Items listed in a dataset

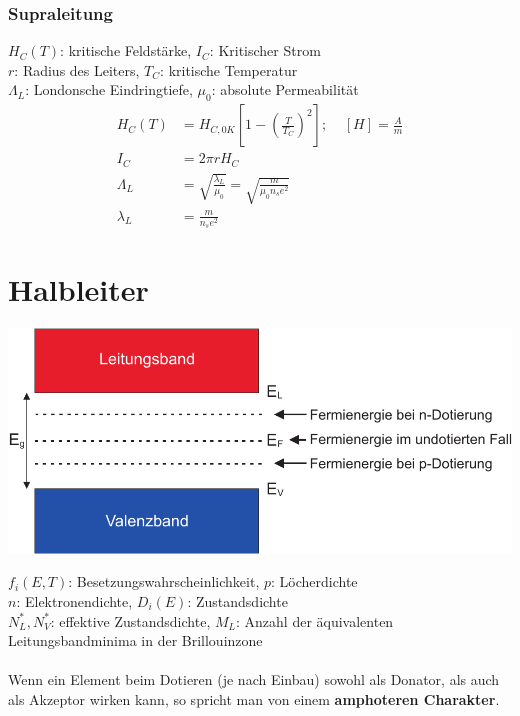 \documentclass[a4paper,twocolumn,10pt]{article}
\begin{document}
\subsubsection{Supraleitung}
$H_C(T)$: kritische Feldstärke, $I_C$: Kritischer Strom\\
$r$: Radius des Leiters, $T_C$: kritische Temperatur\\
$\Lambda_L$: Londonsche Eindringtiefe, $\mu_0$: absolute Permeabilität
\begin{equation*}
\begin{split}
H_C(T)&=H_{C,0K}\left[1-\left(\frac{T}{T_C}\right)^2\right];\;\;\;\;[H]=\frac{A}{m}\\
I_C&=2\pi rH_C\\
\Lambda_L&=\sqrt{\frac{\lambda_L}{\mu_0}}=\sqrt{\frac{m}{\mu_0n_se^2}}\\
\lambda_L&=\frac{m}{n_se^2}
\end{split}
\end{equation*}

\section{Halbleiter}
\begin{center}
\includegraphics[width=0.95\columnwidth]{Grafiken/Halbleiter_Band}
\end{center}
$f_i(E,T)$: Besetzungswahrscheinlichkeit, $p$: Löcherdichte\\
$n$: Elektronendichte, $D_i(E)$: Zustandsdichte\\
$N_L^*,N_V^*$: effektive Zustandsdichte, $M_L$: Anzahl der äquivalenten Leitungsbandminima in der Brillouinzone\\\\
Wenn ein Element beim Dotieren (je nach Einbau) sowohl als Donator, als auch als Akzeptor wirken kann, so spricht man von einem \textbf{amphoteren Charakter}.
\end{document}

==

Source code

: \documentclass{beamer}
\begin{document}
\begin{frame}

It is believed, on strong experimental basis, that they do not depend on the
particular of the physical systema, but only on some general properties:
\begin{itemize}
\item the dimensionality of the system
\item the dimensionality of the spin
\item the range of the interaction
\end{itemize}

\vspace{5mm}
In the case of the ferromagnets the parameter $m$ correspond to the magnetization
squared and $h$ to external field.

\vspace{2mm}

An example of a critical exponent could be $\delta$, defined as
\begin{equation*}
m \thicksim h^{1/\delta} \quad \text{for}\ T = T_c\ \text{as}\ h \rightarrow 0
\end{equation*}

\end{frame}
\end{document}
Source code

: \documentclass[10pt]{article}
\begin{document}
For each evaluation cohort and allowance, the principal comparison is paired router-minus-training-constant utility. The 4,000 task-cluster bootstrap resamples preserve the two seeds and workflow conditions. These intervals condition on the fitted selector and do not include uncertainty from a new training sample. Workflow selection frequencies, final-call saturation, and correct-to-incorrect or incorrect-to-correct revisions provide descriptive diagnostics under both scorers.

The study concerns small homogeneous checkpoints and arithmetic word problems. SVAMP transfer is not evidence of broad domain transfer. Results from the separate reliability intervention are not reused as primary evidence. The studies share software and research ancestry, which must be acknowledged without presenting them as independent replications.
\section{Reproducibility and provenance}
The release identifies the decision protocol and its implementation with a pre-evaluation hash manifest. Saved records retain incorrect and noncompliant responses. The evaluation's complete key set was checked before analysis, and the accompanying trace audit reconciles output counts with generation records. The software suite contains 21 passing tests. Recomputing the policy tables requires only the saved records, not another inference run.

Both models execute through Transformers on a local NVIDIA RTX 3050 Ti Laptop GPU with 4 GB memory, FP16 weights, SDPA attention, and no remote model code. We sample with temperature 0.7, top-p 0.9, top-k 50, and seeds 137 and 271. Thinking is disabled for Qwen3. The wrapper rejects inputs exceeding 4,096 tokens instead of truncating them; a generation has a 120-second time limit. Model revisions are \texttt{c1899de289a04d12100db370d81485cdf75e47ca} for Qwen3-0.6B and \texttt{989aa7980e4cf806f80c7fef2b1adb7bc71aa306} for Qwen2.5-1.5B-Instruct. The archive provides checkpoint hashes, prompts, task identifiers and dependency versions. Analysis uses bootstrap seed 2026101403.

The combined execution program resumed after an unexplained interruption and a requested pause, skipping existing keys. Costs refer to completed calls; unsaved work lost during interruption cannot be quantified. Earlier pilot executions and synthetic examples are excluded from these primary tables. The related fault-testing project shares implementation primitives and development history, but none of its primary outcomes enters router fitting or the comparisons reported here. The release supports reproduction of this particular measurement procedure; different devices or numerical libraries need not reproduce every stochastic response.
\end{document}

* * *

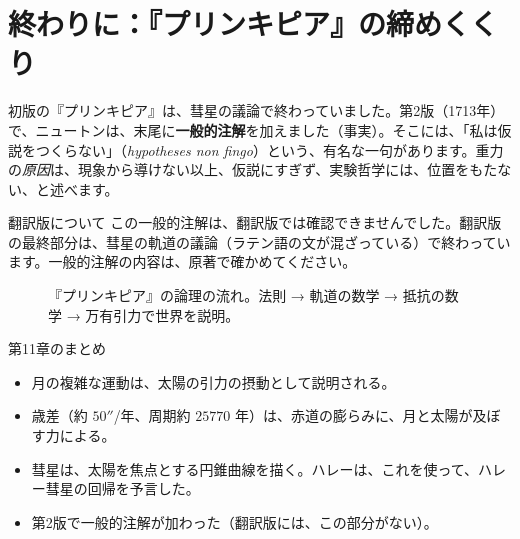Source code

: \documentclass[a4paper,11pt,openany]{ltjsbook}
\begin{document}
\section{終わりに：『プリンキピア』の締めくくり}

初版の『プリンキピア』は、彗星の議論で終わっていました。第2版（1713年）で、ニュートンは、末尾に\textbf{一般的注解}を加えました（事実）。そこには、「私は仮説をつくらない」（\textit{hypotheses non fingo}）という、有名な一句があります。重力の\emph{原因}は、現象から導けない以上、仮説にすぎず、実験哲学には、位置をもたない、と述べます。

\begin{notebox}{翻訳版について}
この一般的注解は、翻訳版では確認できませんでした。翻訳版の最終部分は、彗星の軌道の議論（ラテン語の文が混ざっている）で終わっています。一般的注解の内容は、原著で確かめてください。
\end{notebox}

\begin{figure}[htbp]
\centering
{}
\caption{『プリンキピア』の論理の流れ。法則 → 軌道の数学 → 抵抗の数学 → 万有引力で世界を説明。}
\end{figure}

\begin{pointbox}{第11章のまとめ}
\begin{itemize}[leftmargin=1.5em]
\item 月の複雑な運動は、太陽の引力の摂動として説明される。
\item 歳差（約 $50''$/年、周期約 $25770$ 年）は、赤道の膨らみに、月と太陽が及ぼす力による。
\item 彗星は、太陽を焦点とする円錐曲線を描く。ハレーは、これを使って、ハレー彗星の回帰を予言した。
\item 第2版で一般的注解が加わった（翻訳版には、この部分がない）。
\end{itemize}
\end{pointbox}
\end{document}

§ **TASK TO COMPLETE**:
Find the string "sample" in the entries above and return each line that holds it.

§ **EXERCISE ANSWER**:
For each evaluation cohort and allowance, the principal comparison is paired router-minus-training-constant utility. The 4,000 task-cluster bootstrap resamples preserve the two seeds and workflow conditions. These intervals condition on the fitted selector and do not include uncertainty from a new training sample. Workflow selection frequencies, final-call saturation, and correct-to-incorrect or incorrect-to-correct revisions provide descriptive diagnostics under both scorers.
Both models execute through Transformers on a local NVIDIA RTX 3050 Ti Laptop GPU with 4 GB memory, FP16 weights, SDPA attention, and no remote model code. We sample with temperature 0.7, top-p 0.9, top-k 50, and seeds 137 and 271. Thinking is disabled for Qwen3. The wrapper rejects inputs exceeding 4,096 tokens instead of truncating them; a generation has a 120-second time limit. Model revisions are \texttt{c1899de289a04d12100db370d81485cdf75e47ca} for Qwen3-0.6B and \texttt{989aa7980e4cf806f80c7fef2b1adb7bc71aa306} for Qwen2.5-1.5B-Instruct. The archive provides checkpoint hashes, prompts, task identifiers and dependency versions. Analysis uses bootstrap seed 2026101403.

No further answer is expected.